The 1916 Michigan gubernatorial election was held on November 7, 1916. Republican nominee Albert Sleeper defeated Democratic nominee Edwin F. Sweet with 55.83% of the vote.

==Primary election==
Michigan held primary elections on August 29, 1916.

===Democratic party===
By late July, it was unclear whether or not incumbent Democratic governor Woodbridge N. Ferris would run for a third term. Democrats had considered Charles H. Bender, president of City Trust & Savings Bank, and Edwin F. Sweet, United States deputy secretary of commerce. Both men were from Grand Rapids. On July 25, a meeting of the Democratic state central committee had favored Bender for the nomination. The committee was against asking Henry Ford to run, as he was uninterested in politics. By this time, it was known Governor Ferris would not be running for re-election. Ferris had endorsed Bender's nomination. On July 26, the committee had tentatively selected Bender as their candidate for governor.
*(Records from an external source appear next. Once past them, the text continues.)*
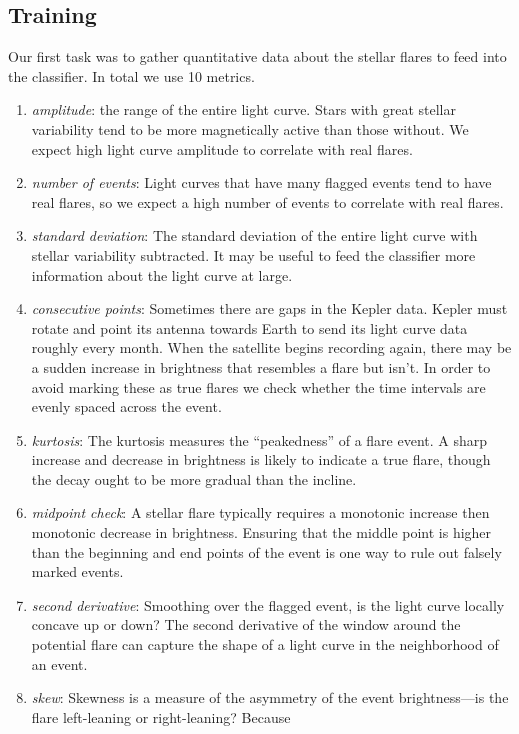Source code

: \documentclass[11pt]{article}
\begin{document}
\subsection{Training}
\label{sec:train}
Our first task was to gather quantitative data about the stellar
flares to feed into the classifier.  In total we use 10 metrics.
\begin{enumerate}[(1)]
\item \emph{amplitude}: the range of the entire light curve.  Stars
  with great stellar variability tend to be more magnetically active
  than those without.  We expect high light curve amplitude to
  correlate with real flares.
\item \emph{number of events}: Light curves that have many flagged
  events tend to have real flares, so we expect a high number of
  events to correlate with real flares.
\item \emph{standard deviation}: The standard deviation of the entire
  light curve with stellar variability subtracted.  It may be useful
  to feed the classifier more information about the light curve at
  large.
\item \emph{consecutive points}: Sometimes there are gaps in the
  Kepler data.  Kepler must rotate and point its antenna towards Earth
  to send its light curve data roughly every month.  When the
  satellite begins recording again, there may be a sudden increase in
  brightness that resembles a flare but isn't.  In order to avoid
  marking these as true flares we check whether the time intervals are
  evenly spaced across the event.
\item \emph{kurtosis}: The kurtosis measures the ``peakedness'' of a
  flare event.  A sharp increase and decrease in brightness is likely
  to indicate a true flare, though the decay ought to be more gradual
  than the incline.
\item \emph{midpoint check}: A stellar flare typically requires a
  monotonic increase then monotonic decrease in brightness.  Ensuring
  that the middle point is higher than the beginning and end points of
  the event is one way to rule out falsely marked events.
\item \emph{second derivative}: Smoothing over the flagged event, is
  the light curve locally concave up or down?  The second derivative
  of the window around the potential flare can capture the shape of a
  light curve in the neighborhood of an event.
\item \emph{skew}: Skewness is a measure of the asymmetry of the event
  brightness---is the flare left-leaning or right-leaning?  Because

\end{enumerate}
\end{document}
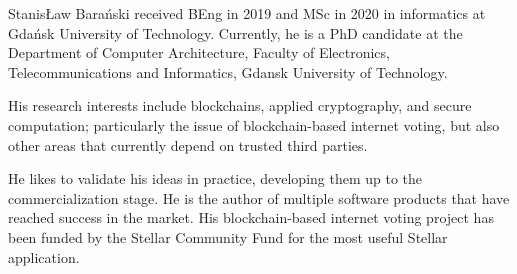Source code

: \documentclass{ieeeaccess}
\begin{document}


\EOD


\begin{IEEEbiography}{Stanis\L{}aw Bara{\'n}ski} received BEng in 2019 and MSc in 2020 in informatics at Gdańsk University of Technology. 
Currently, he is a PhD candidate at the Department of Computer Architecture, Faculty of Electronics, Telecommunications and Informatics, Gdansk University of Technology.

His research interests include blockchains, applied cryptography, and secure computation; particularly the issue of blockchain-based internet voting, but also other areas that currently depend on trusted third parties.

He likes to validate his ideas in practice, developing them up to the commercialization stage. He is the author of multiple software products that have reached success in the market. His blockchain-based internet voting project has been funded by the Stellar Community Fund for the most useful Stellar application.
\end{IEEEbiography}
\end{document}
Bender had earlier said he did not want to be a candidate. Bender said that he was more interested in business than politics. By July 27, Democratic Committee Chairman A. E. Stevenson and Governor Ferris urged Bender to run, though he was not swayed. Stevenson did not accept Bender's refusal as final and, by July 28, began circulating petitions as preparation for Bender's name to appear on the primary ballot.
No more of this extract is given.